Each line with the word "github" must appear in the answer, copied from the records.

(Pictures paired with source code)
[Start of section]

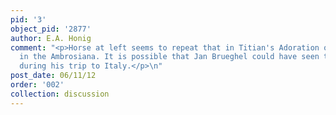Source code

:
 ```yaml
---
pid: '3'
object_pid: '2877'
author: E.A. Honig
comment: "<p>Horse at left seems to repeat that in Titian's Adoration of the Magi
  in the Ambrosiana. It is possible that Jan Brueghel could have seen this painting
  during his trip to Italy.</p>\n"
post_date: 06/11/12
order: '002'
collection: discussion
---
```

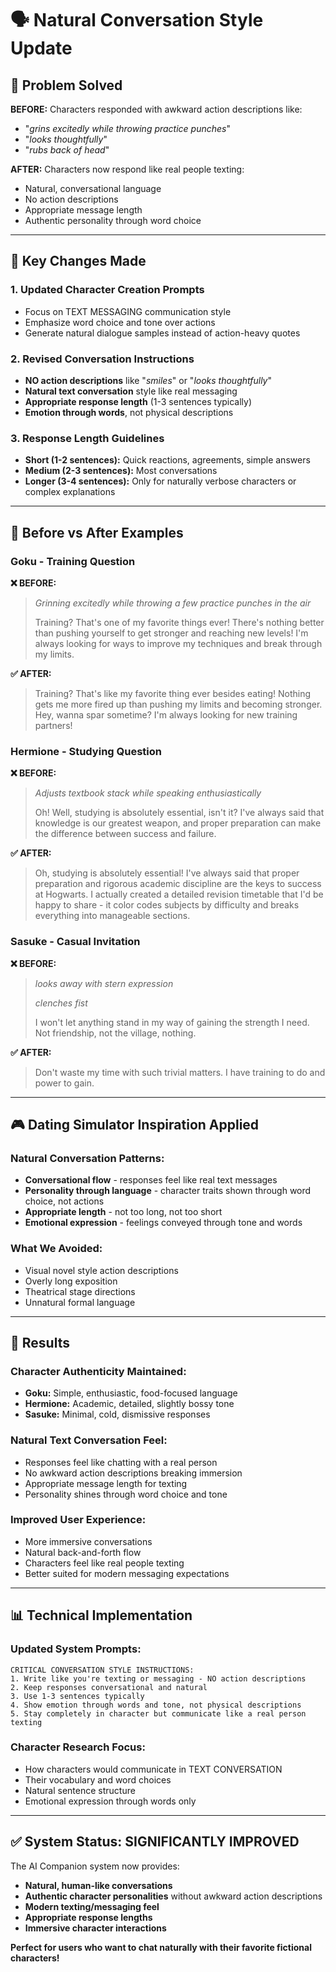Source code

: # 🗣️ Natural Conversation Style Update

## 🎯 **Problem Solved**

**BEFORE:** Characters responded with awkward action descriptions like:
- "*grins excitedly while throwing practice punches*"
- "*looks thoughtfully*" 
- "*rubs back of head*"

**AFTER:** Characters now respond like real people texting:
- Natural, conversational language
- No action descriptions
- Appropriate message length
- Authentic personality through word choice

---

## 🔄 **Key Changes Made**

### 1. **Updated Character Creation Prompts**
- Focus on TEXT MESSAGING communication style
- Emphasize word choice and tone over actions
- Generate natural dialogue samples instead of action-heavy quotes

### 2. **Revised Conversation Instructions**
- **NO action descriptions** like "*smiles*" or "*looks thoughtfully*"
- **Natural text conversation** style like real messaging
- **Appropriate response length** (1-3 sentences typically)
- **Emotion through words**, not physical descriptions

### 3. **Response Length Guidelines**
- **Short (1-2 sentences):** Quick reactions, agreements, simple answers
- **Medium (2-3 sentences):** Most conversations
- **Longer (3-4 sentences):** Only for naturally verbose characters or complex explanations

---

## 📱 **Before vs After Examples**

### **Goku - Training Question**

**❌ BEFORE:**
> *Grinning excitedly while throwing a few practice punches in the air*
> 
> Training? That's one of my favorite things ever! There's nothing better than pushing yourself to get stronger and reaching new levels! I'm always looking for ways to improve my techniques and break through my limits.

**✅ AFTER:**
> Training? That's like my favorite thing ever besides eating! Nothing gets me more fired up than pushing my limits and becoming stronger. Hey, wanna spar sometime? I'm always looking for new training partners!

### **Hermione - Studying Question**

**❌ BEFORE:**
> *Adjusts textbook stack while speaking enthusiastically*
> 
> Oh! Well, studying is absolutely essential, isn't it? I've always said that knowledge is our greatest weapon, and proper preparation can make the difference between success and failure.

**✅ AFTER:**
> Oh, studying is absolutely essential! I've always said that proper preparation and rigorous academic discipline are the keys to success at Hogwarts. I actually created a detailed revision timetable that I'd be happy to share - it color codes subjects by difficulty and breaks everything into manageable sections.

### **Sasuke - Casual Invitation**

**❌ BEFORE:**
> *looks away with stern expression*
> 
> *clenches fist*
> 
> I won't let anything stand in my way of gaining the strength I need. Not friendship, not the village, nothing.

**✅ AFTER:**
> Don't waste my time with such trivial matters. I have training to do and power to gain.

---

## 🎮 **Dating Simulator Inspiration Applied**

### **Natural Conversation Patterns:**
- **Conversational flow** - responses feel like real text messages
- **Personality through language** - character traits shown through word choice, not actions
- **Appropriate length** - not too long, not too short
- **Emotional expression** - feelings conveyed through tone and words

### **What We Avoided:**
- Visual novel style action descriptions
- Overly long exposition
- Theatrical stage directions
- Unnatural formal language

---

## 🌟 **Results**

### **Character Authenticity Maintained:**
- **Goku:** Simple, enthusiastic, food-focused language
- **Hermione:** Academic, detailed, slightly bossy tone
- **Sasuke:** Minimal, cold, dismissive responses

### **Natural Text Conversation Feel:**
- Responses feel like chatting with a real person
- No awkward action descriptions breaking immersion
- Appropriate message length for texting
- Personality shines through word choice and tone

### **Improved User Experience:**
- More immersive conversations
- Natural back-and-forth flow
- Characters feel like real people texting
- Better suited for modern messaging expectations

---

## 📊 **Technical Implementation**

### **Updated System Prompts:**
```
CRITICAL CONVERSATION STYLE INSTRUCTIONS:
1. Write like you're texting or messaging - NO action descriptions
2. Keep responses conversational and natural
3. Use 1-3 sentences typically
4. Show emotion through words and tone, not physical descriptions
5. Stay completely in character but communicate like a real person texting
```

### **Character Research Focus:**
- How characters would communicate in TEXT CONVERSATION
- Their vocabulary and word choices
- Natural sentence structure
- Emotional expression through words only

---

## ✅ **System Status: SIGNIFICANTLY IMPROVED**

The AI Companion system now provides:
- **Natural, human-like conversations**
- **Authentic character personalities** without awkward action descriptions
- **Modern texting/messaging feel**
- **Appropriate response lengths**
- **Immersive character interactions**

**Perfect for users who want to chat naturally with their favorite fictional characters!** 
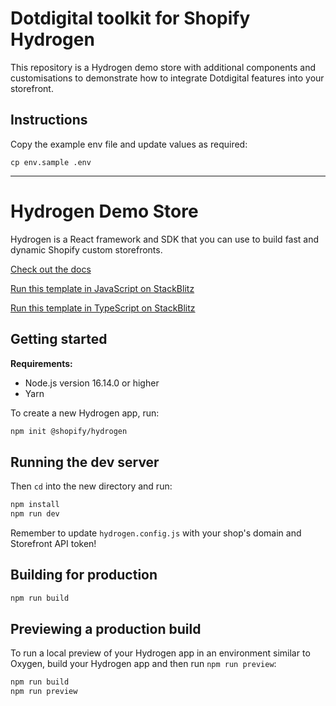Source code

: # Dotdigital toolkit for Shopify Hydrogen

This repository is a Hydrogen demo store with additional components and customisations to demonstrate how to integrate Dotdigital features into your storefront.

## Instructions
Copy the example env file and update values as required:
```
cp env.sample .env
```

---
# Hydrogen Demo Store

Hydrogen is a React framework and SDK that you can use to build fast and dynamic Shopify custom storefronts.

[Check out the docs](https://shopify.dev/custom-storefronts/hydrogen)

[Run this template in JavaScript on StackBlitz](https://stackblitz.com/github/Shopify/hydrogen/tree/dist/templates/demo-store-js?file=package.json)

[Run this template in TypeScript on StackBlitz](https://stackblitz.com/github/Shopify/hydrogen/tree/dist/templates/demo-store-ts?file=package.json)

## Getting started

**Requirements:**

- Node.js version 16.14.0 or higher
- Yarn

To create a new Hydrogen app, run:

```bash
npm init @shopify/hydrogen
```

## Running the dev server

Then `cd` into the new directory and run:

```bash
npm install
npm run dev
```

Remember to update `hydrogen.config.js` with your shop's domain and Storefront API token!

## Building for production

```bash
npm run build
```

## Previewing a production build

To run a local preview of your Hydrogen app in an environment similar to Oxygen, build your Hydrogen app and then run `npm run preview`:

```bash
npm run build
npm run preview
```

[End of section]

- [SOLUTION FOR THIS EXERCISE]
[Run this template in JavaScript on StackBlitz](https://stackblitz.com/github/Shopify/hydrogen/tree/dist/templates/demo-store-js?file=package.json)
[Run this template in TypeScript on StackBlitz](https://stackblitz.com/github/Shopify/hydrogen/tree/dist/templates/demo-store-ts?file=package.json)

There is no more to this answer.